- Problem description: Copy out all of the entries below without any change.

- Data records:
===

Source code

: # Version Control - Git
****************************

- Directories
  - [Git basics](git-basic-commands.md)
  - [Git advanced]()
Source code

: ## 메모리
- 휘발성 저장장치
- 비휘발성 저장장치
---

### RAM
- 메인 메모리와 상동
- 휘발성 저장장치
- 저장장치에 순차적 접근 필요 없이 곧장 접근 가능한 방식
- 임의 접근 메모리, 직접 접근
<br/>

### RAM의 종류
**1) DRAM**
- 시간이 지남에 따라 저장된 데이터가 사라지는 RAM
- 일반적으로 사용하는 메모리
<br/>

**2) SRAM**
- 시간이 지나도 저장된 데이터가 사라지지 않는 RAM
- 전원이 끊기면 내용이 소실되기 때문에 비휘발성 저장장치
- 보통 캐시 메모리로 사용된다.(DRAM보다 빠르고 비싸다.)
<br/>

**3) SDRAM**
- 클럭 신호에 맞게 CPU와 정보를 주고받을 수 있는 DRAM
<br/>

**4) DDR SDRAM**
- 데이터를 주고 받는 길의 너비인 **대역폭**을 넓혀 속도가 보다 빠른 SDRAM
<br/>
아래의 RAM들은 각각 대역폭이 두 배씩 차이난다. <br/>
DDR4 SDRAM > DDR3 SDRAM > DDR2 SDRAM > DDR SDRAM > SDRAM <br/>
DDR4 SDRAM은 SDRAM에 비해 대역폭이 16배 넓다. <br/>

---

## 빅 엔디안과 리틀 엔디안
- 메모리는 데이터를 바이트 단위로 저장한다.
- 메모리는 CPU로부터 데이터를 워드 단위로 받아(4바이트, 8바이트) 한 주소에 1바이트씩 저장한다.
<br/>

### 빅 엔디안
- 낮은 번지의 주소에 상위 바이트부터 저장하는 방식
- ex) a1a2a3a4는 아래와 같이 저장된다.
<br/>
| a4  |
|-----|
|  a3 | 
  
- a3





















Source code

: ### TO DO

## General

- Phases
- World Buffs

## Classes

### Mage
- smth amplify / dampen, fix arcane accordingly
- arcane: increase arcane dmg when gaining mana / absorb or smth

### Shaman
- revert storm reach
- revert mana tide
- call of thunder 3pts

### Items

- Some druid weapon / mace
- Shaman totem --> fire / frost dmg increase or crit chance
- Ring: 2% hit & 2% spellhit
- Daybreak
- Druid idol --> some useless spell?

===

- Answer to the problem:
Source code

: # Version Control - Git
****************************

- Directories
  - [Git basics](git-basic-commands.md)
  - [Git advanced]()
Source code

: ## 메모리
- 휘발성 저장장치
- 비휘발성 저장장치
---

### RAM
- 메인 메모리와 상동
- 휘발성 저장장치
- 저장장치에 순차적 접근 필요 없이 곧장 접근 가능한 방식
- 임의 접근 메모리, 직접 접근
<br/>

### RAM의 종류
**1) DRAM**
- 시간이 지남에 따라 저장된 데이터가 사라지는 RAM
- 일반적으로 사용하는 메모리
<br/>

**2) SRAM**
- 시간이 지나도 저장된 데이터가 사라지지 않는 RAM
- 전원이 끊기면 내용이 소실되기 때문에 비휘발성 저장장치
- 보통 캐시 메모리로 사용된다.(DRAM보다 빠르고 비싸다.)
<br/>

**3) SDRAM**
- 클럭 신호에 맞게 CPU와 정보를 주고받을 수 있는 DRAM
<br/>

**4) DDR SDRAM**
- 데이터를 주고 받는 길의 너비인 **대역폭**을 넓혀 속도가 보다 빠른 SDRAM
<br/>
아래의 RAM들은 각각 대역폭이 두 배씩 차이난다. <br/>
DDR4 SDRAM > DDR3 SDRAM > DDR2 SDRAM > DDR SDRAM > SDRAM <br/>
DDR4 SDRAM은 SDRAM에 비해 대역폭이 16배 넓다. <br/>

---

## 빅 엔디안과 리틀 엔디안
- 메모리는 데이터를 바이트 단위로 저장한다.
- 메모리는 CPU로부터 데이터를 워드 단위로 받아(4바이트, 8바이트) 한 주소에 1바이트씩 저장한다.
<br/>

### 빅 엔디안
- 낮은 번지의 주소에 상위 바이트부터 저장하는 방식
- ex) a1a2a3a4는 아래와 같이 저장된다.
<br/>
| a4  |
|-----|
|  a3 | 
  
- a3





















Source code

: ### TO DO

## General

- Phases
- World Buffs

## Classes

### Mage
- smth amplify / dampen, fix arcane accordingly
- arcane: increase arcane dmg when gaining mana / absorb or smth

### Shaman
- revert storm reach
- revert mana tide
- call of thunder 3pts

### Items

- Some druid weapon / mace
- Shaman totem --> fire / frost dmg increase or crit chance
- Ring: 2% hit & 2% spellhit
- Daybreak
- Druid idol --> some useless spell?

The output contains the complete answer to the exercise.